SOURCE MATERIAL
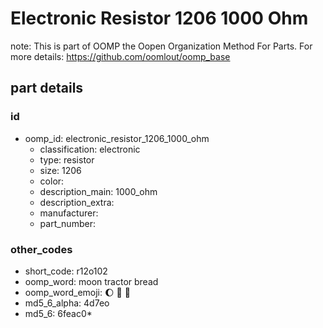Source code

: # Electronic Resistor 1206 1000 Ohm  

note: This is part of OOMP the Oopen Organization Method For Parts. For more details: https://github.com/oomlout/oomp_base

##  part details





### id
* oomp_id: electronic_resistor_1206_1000_ohm
  * classification: electronic
  * type: resistor
  * size: 1206
  * color: 
  * description_main: 1000_ohm
  * description_extra: 
  * manufacturer: 
  * part_number: 

### other_codes
* short_code: r12o102
* oomp_word: moon tractor bread
* oomp_word_emoji: :moon: :tractor: :bread:
* md5_6_alpha: 4d7eo
* md5_6: 6feac0* 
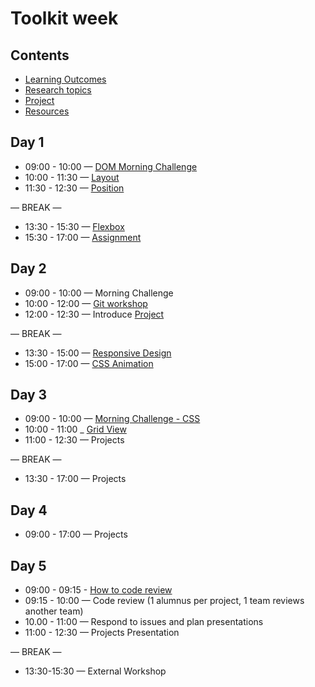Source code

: # Toolkit week

## Contents

- [Learning Outcomes](./learning-outcomes.md)
- [Research topics](./research-afternoon.md)
- [Project](./project.md)
- [Resources](./resources.md)

## Day 1

- 09:00 - 10:00 — [DOM Morning Challenge](https://github.com/lina-jamal/DOM-manipulation-Challenge)
- 10:00 - 11:30 — [Layout](https://github.com/gazaskygeeks/Fundamentals-course/blob/master/coursebook/Week%2003/session-06/layout.md)
- 11:30 - 12:30 — [Position](https://github.com/gazaskygeeks/Fundamentals-course/blob/master/coursebook/Week%2003/session-06/Position-workshop.md)

— BREAK —

- 13:30 - 15:30 — [Flexbox](https://github.com/rehabas/Fundamentals-course/blob/master/coursebook/Week%2003/session-06/flexbox.md)
- 15:30 - 17:00 — [Assignment](https://github.com/gazaskygeeks/Fundamentals-course/blob/master/coursebook/Week%2003/session-06/assignment.md)

## Day 2

- 09:00 - 10:00 — Morning Challenge
- 10:00 - 12:00 — [Git workshop](https://github.com/Rawan96/git-workflow-workshop-for-two)
- 12:00 - 12:30 — Introduce [Project](./project.md)

— BREAK —

- 13:30 - 15:00 — [Responsive Design](https://github.com/yosefanajjar/Responsive-Design-Workshop)
- 15:00 - 17:00 — [CSS Animation](https://hackmd.io/@yosefanajjar/SJTXyi3gL)

## Day 3

- 09:00 - 10:00 — [Morning Challenge - CSS](https://hackmd.io/kQio8HXGSzy2PGisL30OIg?view)
- 10:00 - 11:00 _ [Grid View](https://hackmd.io/5NOaJKJfRQCdMFa2edIL7A)
- 11:00 - 12:30 — Projects

— BREAK —

- 13:30 - 17:00 — Projects

## Day 4

- 09:00 - 17:00 — Projects

## Day 5

- 09:00 - 09:15 - [How to code review](./codereviewintro.md)
- 09:15 - 10:00 — Code review (1 alumnus per project, 1 team reviews another team)
- 10.00 - 11:00 — Respond to issues and plan presentations
- 11:00 - 12:30 — Projects Presentation

— BREAK —

- 13:30-15:30 — External Workshop
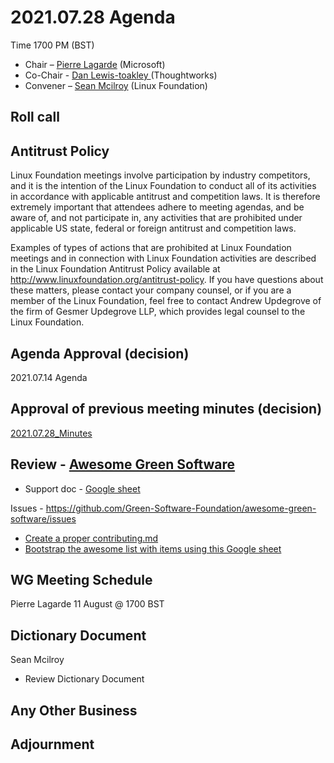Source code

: # 2021.07.28 Agenda
Time 1700 PM (BST)

- Chair – [Pierre Lagarde](https://www.linkedin.com/in/pierlag/) (Microsoft) 
- Co-Chair - [Dan Lewis-toakley ](https://www.linkedin.com/in/danlewistoakley/) (Thoughtworks)
- Convener – [Sean Mcilroy](https://www.linkedin.com/in/sean-mcilroy-bb3b5548/) (Linux Foundation)
  
## Roll call 
  
## Antitrust Policy
Linux Foundation meetings involve participation by industry competitors, and it is the intention of the Linux Foundation to conduct 
all of its activities in accordance with applicable antitrust and competition laws. 
It is therefore extremely important that attendees adhere to meeting agendas, and be aware of, and not participate in, any activities 
that are prohibited under applicable US state, federal or foreign antitrust and competition laws.

Examples of types of actions that are prohibited at Linux Foundation meetings and in connection with Linux Foundation activities are 
described in the Linux Foundation Antitrust Policy available at http://www.linuxfoundation.org/antitrust-policy. 
If you have questions about these matters, please contact your company counsel, or if you are a member of the Linux Foundation, 
feel free to contact Andrew Updegrove of the firm of Gesmer Updegrove LLP, which provides legal counsel to the Linux Foundation.
  
## Agenda Approval (decision) 
2021.07.14 Agenda
  
## Approval of previous meeting minutes (decision)
[2021.07.28_Minutes](-)
 

## Review - [Awesome Green Software](https://github.com/Green-Software-Foundation/awesome-green-software)
- Support doc - [Google sheet](https://docs.google.com/spreadsheets/d/1P91i6nw9wVCD_cUlIrQHIqfgDJPuK95G7AeiGaqVvIM/edit?usp=sharing)

Issues - https://github.com/Green-Software-Foundation/awesome-green-software/issues
- [Create a proper contributing.md](https://github.com/Green-Software-Foundation/awesome-green-software/issues/1)
- [Bootstrap the awesome list with items using this Google sheet](https://github.com/Green-Software-Foundation/awesome-green-software/issues/3)

## WG Meeting Schedule
Pierre Lagarde
11 August @ 1700 BST

## Dictionary Document
Sean Mcilroy
- Review Dictionary Document 

## Any Other Business

## Adjournment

ASSIGNMENT
Repeat exactly the lines from the line containing "- Review Dictionary Document" through the last line of the records above, including both, and nothing else.

COMPLETED TASK
- Review Dictionary Document 

## Any Other Business

## Adjournment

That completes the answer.